The Heart: Back to the Beginning

In this project, I endeavored to explain the evolution of the human (mammalian) heart from fish to mammal and fetus to live human. The three course objectives I explored are analyzing the evolutionary history of the heart, knowing the path of blood through the heart and circulatory system, and explaining the structure and function the heart. To do so, an understanding of how the human heart functions, and why it is so successful are required.

The mammalian heart evolved from the heart of a fish, in a very complex and not direct process. A distant relative member of the Sarcopterygii (lobe finned fish) family, emerged onto land and their heart changed. (Shubin 2009). This was a long process that did not actually occur in one generation, with one fish. After this transition, however, different lines branched off of to create the amphibian, reptile, bird, and mammal hearts.

To better be able to follow the following information, I included the diagram from Stephenson et al. (2017) which I referred to as I attempted to understand how the heart evolved from fish to human (Figure 3). In the simplest terms, to describe evolutionary relationships, the fish that humans descend from had two chambered hearts. They exchanged oxygenated and de-oxygenated blood. This enables them to oxygenate their blood and be very tolerant of hypoxia (Stephenson et al., 2017, p. 790). A trait such as this would have been very beneficial for the transition from the water to the land.

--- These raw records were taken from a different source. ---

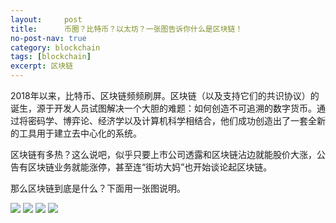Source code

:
 ```yaml
---
layout:     post
title:      币圈？比特币？以太坊？一张图告诉你什么是区块链！
no-post-nav: true
category: blockchain
tags: [blockchain]
excerpt: 区块链
---
```


2018年以来，比特币、区块链频频刷屏。区块链（以及支持它们的共识协议）的诞生，源于开发人员试图解决一个大胆的难题：如何创造不可追溯的数字货币。通过将密码学、博弈论、经济学以及计算机科学相结合，他们成功创造出了一套全新的工具用于建立去中心化的系统。

区块链有多热？这么说吧，似乎只要上市公司透露和区块链沾边就能股价大涨，公告有区块链业务就能涨停，甚至连“街坊大妈”也开始谈论起区块链。

那么区块链到底是什么？下面用一张图说明。

![](http://www.yvantan.com/assets/images/2019/blockchain/blockchain1.jpg)
![](http://www.yvantan.com/assets/images/2019/blockchain/blockchain2.jpg)
![](http://www.yvantan.com/assets/images/2019/blockchain/blockchain3.jpg)
![](http://www.yvantan.com/assets/images/2019/blockchain/blockchain4.jpg)



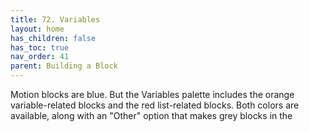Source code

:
 ```yaml
---
title: 72. Variables
layout: home
has_children: false
has_toc: true
nav_order: 41
parent: Building a Block
---
```


Motion blocks are blue. But the Variables palette includes the orange
variable-related blocks and the red list-related blocks. Both colors are
available, along with an "Other" option that makes grey blocks in the
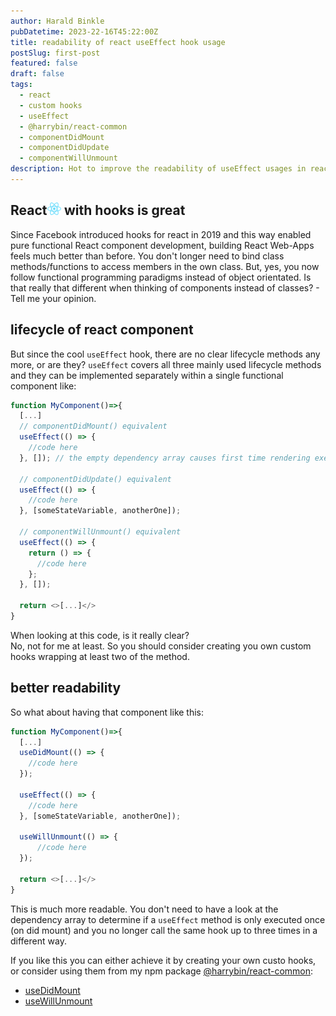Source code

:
 ```yaml
---
author: Harald Binkle
pubDatetime: 2023-22-16T45:22:00Z
title: readability of react useEffect hook usage
postSlug: first-post
featured: false
draft: false
tags:
  - react
  - custom hooks
  - useEffect
  - @harrybin/react-common
  - componentDidMount
  - componentDidUpdate
  - componentWillUnmount
description: Hot to improve the readability of useEffect usages in react components
---
```


## React<img alt="React-icon" src="../../../public/assets/React-icon.svg" style="all: unset;height: 20px"> with hooks is great

Since Facebook introduced hooks for react in 2019 and this way enabled pure functional React component development, building React Web-Apps feels much better than before.
You don't longer need to bind class methods/functions to access members in the own class.
But, yes, you now follow functional programming paradigms instead of object orientated.
Is that really that different when thinking of components instead of classes? - Tell me your opinion.

## lifecycle of react component

But since the cool `useEffect` hook, there are no clear lifecycle methods any more, or are they?
`useEffect` covers all three mainly used lifecycle methods and they can be implemented separately within a single functional component like:

```typescript
function MyComponent()=>{
  [...]
  // componentDidMount() equivalent
  useEffect(() => {
    //code here
  }, []); // the empty dependency array causes first time rendering execution only

  // componentDidUpdate() equivalent
  useEffect(() => {
    //code here
  }, [someStateVariable, anotherOne]);

  // componentWillUnmount() equivalent
  useEffect(() => {
    return () => {
      //code here
    };
  }, []);

  return <>[...]</>
}
```

When looking at this code, is it really clear?</br>
No, not for me at least. So you should consider creating you own custom hooks wrapping at least two of the method.

## better readability

So what about having that component like this:

```typescript
function MyComponent()=>{
  [...]
  useDidMount(() => {
    //code here
  });

  useEffect(() => {
    //code here
  }, [someStateVariable, anotherOne]);

  useWillUnmount(() => {
      //code here
  });

  return <>[...]</>
}
```

This is much more readable. You don't need to have a look at the dependency array to determine if a `useEffect` method is only executed once (on did mount) and you no longer call the same hook up to three times in a different way.

If you like this you can either achieve it by creating your own custo hooks, or consider using them from my npm package [@harrybin/react-common](https://www.npmjs.com/package/@harrybin/react-common):

- [useDidMount](https://harrybin.github.io/react-common/typedoc/functions/utils.useDidMount.html)
- [useWillUnmount](https://harrybin.github.io/react-common/typedoc/functions/utils.useWillUnmount.html)
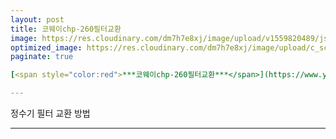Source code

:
 ```yaml
---
layout: post
title: 코웨이chp-260필터교환
image: https://res.cloudinary.com/dm7h7e8xj/image/upload/v1559820489/js-code_n83m7a.jpg
optimized_image: https://res.cloudinary.com/dm7h7e8xj/image/upload/c_scale,w_380/v1559820489/js-code_n83m7a.jpg
paginate: true

[<span style="color:red">***코웨이chp-260필터교환***</span>](https://www.youtube.com/watch?v=B92qHPJHWfA)<br> <br>

---
```

정수기 필터 교환 방법

---

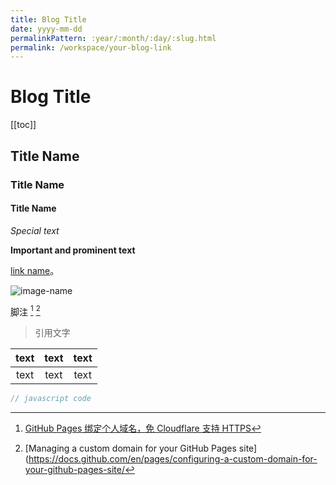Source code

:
 ```yaml
---
title: Blog Title
date: yyyy-mm-dd
permalinkPattern: :year/:month/:day/:slug.html
permalink: /workspace/your-blog-link
---
```


<!--
 * @Author: yuqigong@outlook.com
 * @Date: 2024-08-30 11:25:19
 * @LastEditors: yuqigong@outlook.com
 * @LastEditTime: 2024-08-02 12:00:00
 * @Description:
 *
-->

# Blog Title

[[toc]]

## Title Name

### Title Name

#### Title Name

*Special text*

**Important and prominent text**

[link name](https://link-address)。

![image-name](@images/workspace/blog-name/image.png)

脚注 [^1] [^2]

> 引用文字

| text  | text | text |
| :---: | :--: | :--: |
| text  | text | text |

```js
// javascript code
```

[^1]: [GitHub Pages 绑定个人域名，免 Cloudflare 支持 HTTPS](https://io-oi.me/tech/custom-domains-on-github-pages/)
[^2]: [Managing a custom domain for your GitHub Pages site](https://docs.github.com/en/pages/configuring-a-custom-domain-for-your-github-pages-site/
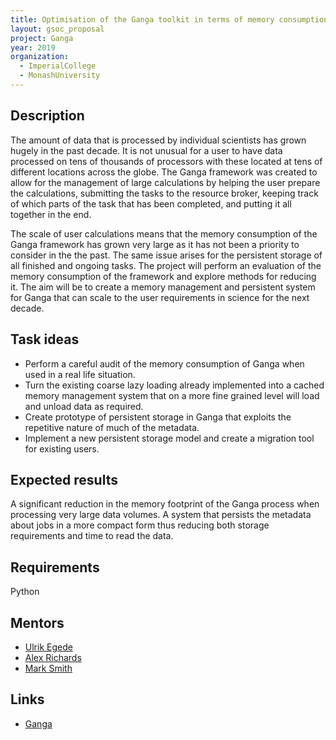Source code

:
 ```yaml
---
title: Optimisation of the Ganga toolkit in terms of memory consumption and persistent storage
layout: gsoc_proposal
project: Ganga
year: 2019
organization:
  - ImperialCollege
  - MonashUniversity
---
```


## Description
The amount of data that is processed by individual scientists has grown hugely in the past decade. It is not unusual for a user to have data processed on tens of thousands of processors with these located at tens of different locations across the globe. The Ganga framework was created to allow for the management of large calculations by helping the user prepare the calculations, submitting the tasks to the resource broker, keeping track of which parts of the task that has been completed, and putting it all together in the end.

The scale of user calculations means that the memory consumption of the Ganga framework has grown very large as it has not been a priority to consider in the the past. The same issue arises for the persistent storage of all finished and ongoing tasks. The project will perform an evaluation of the memory consumption of the framework and explore methods for reducing it. The aim will be to create a memory management and persistent system for Ganga that can scale to the user requirements in science for the next decade.

## Task ideas
 * Perform a careful audit of the memory consumption of Ganga when used in a real life situation.
 * Turn the existing coarse lazy loading already implemented into a cached memory management system that on a more fine grained level will load and unload data as required.
 * Create prototype of persistent storage in Ganga that exploits the repetitive nature of much of the metadata.
 * Implement a new persistent storage model and create a migration tool for existing users.

## Expected results
A significant reduction in the memory footprint of the Ganga process when processing very large data volumes. A system that persists the metadata about jobs in a more compact form thus reducing both storage requirements and time to read the data.

## Requirements
Python

## Mentors 
  * [Ulrik Egede](mailto:ulrik.egede@monash.edu)
  * [Alex Richards](mailto:a.richards@imperial.ac.uk)
  * [Mark Smith](mailto:mark.smith1@imperial.ac.uk)

## Links
  * [Ganga](https://github.com/ganga-devs/ganga)
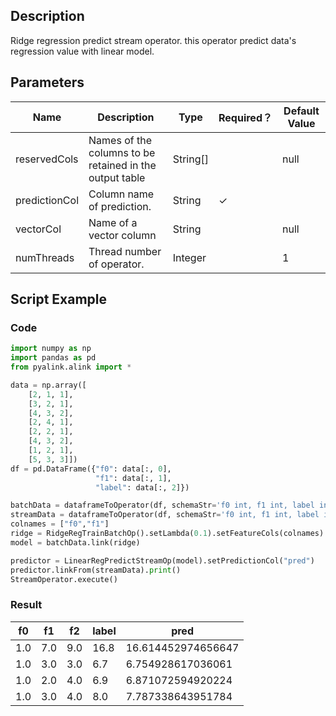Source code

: ## Description
Ridge regression predict stream operator. this operator predict data's regression value with linear model.

## Parameters
| Name | Description | Type | Required？ | Default Value |
| --- | --- | --- | --- | --- |
| reservedCols | Names of the columns to be retained in the output table | String[] |  | null |
| predictionCol | Column name of prediction. | String | ✓ |  |
| vectorCol | Name of a vector column | String |  | null |
| numThreads | Thread number of operator. | Integer |  | 1 |

## Script Example
### Code
``` python
import numpy as np
import pandas as pd
from pyalink.alink import *

data = np.array([
    [2, 1, 1],
    [3, 2, 1],
    [4, 3, 2],
    [2, 4, 1],
    [2, 2, 1],
    [4, 3, 2],
    [1, 2, 1],
    [5, 3, 3]])
df = pd.DataFrame({"f0": data[:, 0], 
                   "f1": data[:, 1],
                   "label": data[:, 2]})

batchData = dataframeToOperator(df, schemaStr='f0 int, f1 int, label int', op_type='batch')
streamData = dataframeToOperator(df, schemaStr='f0 int, f1 int, label int', op_type='stream')
colnames = ["f0","f1"]
ridge = RidgeRegTrainBatchOp().setLambda(0.1).setFeatureCols(colnames).setLabelCol("label")
model = batchData.link(ridge)

predictor = LinearRegPredictStreamOp(model).setPredictionCol("pred")
predictor.linkFrom(streamData).print()
StreamOperator.execute()
```
### Result
f0 | f1 | f2 | label | pred
---|----|----|-------|-----
1.0|7.0|9.0|16.8|16.614452974656647
1.0|3.0|3.0|6.7|6.754928617036061
1.0|2.0|4.0|6.9|6.871072594920224
1.0|3.0|4.0|8.0|7.787338643951784




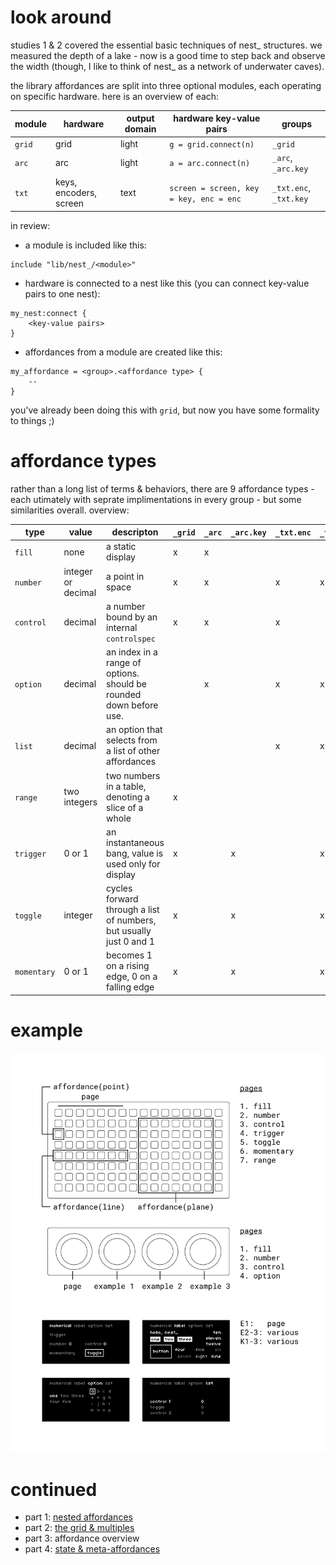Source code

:# look around

studies 1 & 2 covered the essential basic techniques of nest_ structures. we measured the depth of a lake - now is a good time to step back and observe the width (though, I like to think of nest_ as a network of underwater caves).

the library affordances are split into three optional modules, each operating on specific hardware. here is an overview of each:

| module       | hardware | output domain | hardware key-value pairs | groups |
| ---          | ---      | ---    |---             | ---
| `grid` | grid | light | `g = grid.connect(n)` | `_grid` |
| `arc` | arc | light |`a = arc.connect(n)` | `_arc`, `_arc.key` |
| `txt` | keys, encoders, screen | text | `screen = screen, key = key, enc = enc` | `_txt.enc`, `_txt.key` |

in review:

- a module is included like this:
```
include "lib/nest_/<module>"
```
- hardware is connected to a nest like this (you can connect key-value pairs to one nest):
```
my_nest:connect {
    <key-value pairs>
}
```
- affordances from a module are created like this:
```
my_affordance = <group>.<affordance type> {
    --
}
```
you've already been doing this with `grid`, but now you have some formality to things ;)

# affordance types

rather than a long list of terms & behaviors, there are 9 affordance types - each utimately with seprate implimentations in every group - but some similarities overall. overview:

| type | value | descripton | `_grid` | `_arc` | `_arc.key` | `_txt.enc` | `_txt.key` |
| --- | --- | --- | --- | --- | --- | --- | --- |
| `fill` | none | a static display | x | x | | | |
| `number` | integer or decimal | a point in space | x | x | | x | x |
| `control` | decimal | a number bound by an internal `controlspec` | x | x | | x | |
| `option` | decimal | an index in a range of options. should be rounded down before use. | | x | | x | x |
| `list` | decimal | an option that selects from a list of other affordances | | | | x | x |
| `range` | two integers | two numbers in a table, denoting a slice of a whole | x | | | | |
| `trigger` | 0 or 1 | an instantaneous bang, value is used only for display | x | | x | | x |
| `toggle` | integer | cycles forward through a list of numbers, but usually just 0 and 1 | x | | x | | x |
| `momentary` | 0 or 1 | becomes 1 on a rising edge, 0 on a falling edge | x | | x | | x |

# example

![docs](./img/study3-01.png)

# continued

- part 1: [nested affordances](./study1.md)
- part 2: [the grid & multiples](./study2.md)
- part 3: affordance overview
- part 4: [state & meta-affordances](./study4.md)
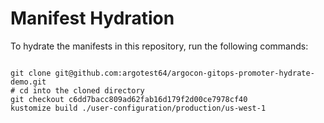 
# Manifest Hydration

To hydrate the manifests in this repository, run the following commands:

```shell

git clone git@github.com:argotest64/argocon-gitops-promoter-hydrate-demo.git
# cd into the cloned directory
git checkout c6dd7bacc809ad62fab16d179f2d00ce7978cf40
kustomize build ./user-configuration/production/us-west-1
```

Amphibians, a species which frequently moves from the land to the water, can have lungs and no lungs. In those with no lungs, they have a partially separated atria that results in frequent mixing of oxygenated and de-oxygenated blood. In frogs and toads, amphibians with lungs, their atria have completely separated to create a heart with three atria. Reptiles can also have three atria, but crocodiles evolved to have four (Stephenson et al., 2017, p. 791). All of these various adaptations allowed the body to ensure cardiac output in different environments and with different needs.

The human (mammalian) heart, is a four chambered heart which is possible due to a complete intraventricular septum (Stephenson et al., 2017, p. 794). It shares many of the same structures of the hearts mentioned above but one in particular demonstrates the relationships here best, the Sinus Venosus. It is present in lobe finned fish, in many reptiles and amphibians, and in humans in utero. This enables the filling of the atria to maintain proper cardiac output in different environments (Jensen et al., 2014, p. 18). The high heart rate of a human heart doesn’t require the use of the sinus venosus, but a fetus does use that structure (Jensen et al., 2014, p. 19).

Much like semiaquatic species, a fetus and eventual infant will also move from a pseudo-aquatic environment to one where they are required to breathe in air. It is possible that the presence of the sinus venosus may aid the low cardiac output present in fetal development to help the fetus along (Jensen et al., 2014, p. 20). Humans, reptiles, and amphibians look quite similar in early fetal development, especially in their hearts. This reflects their common ancestry and evolutionary history.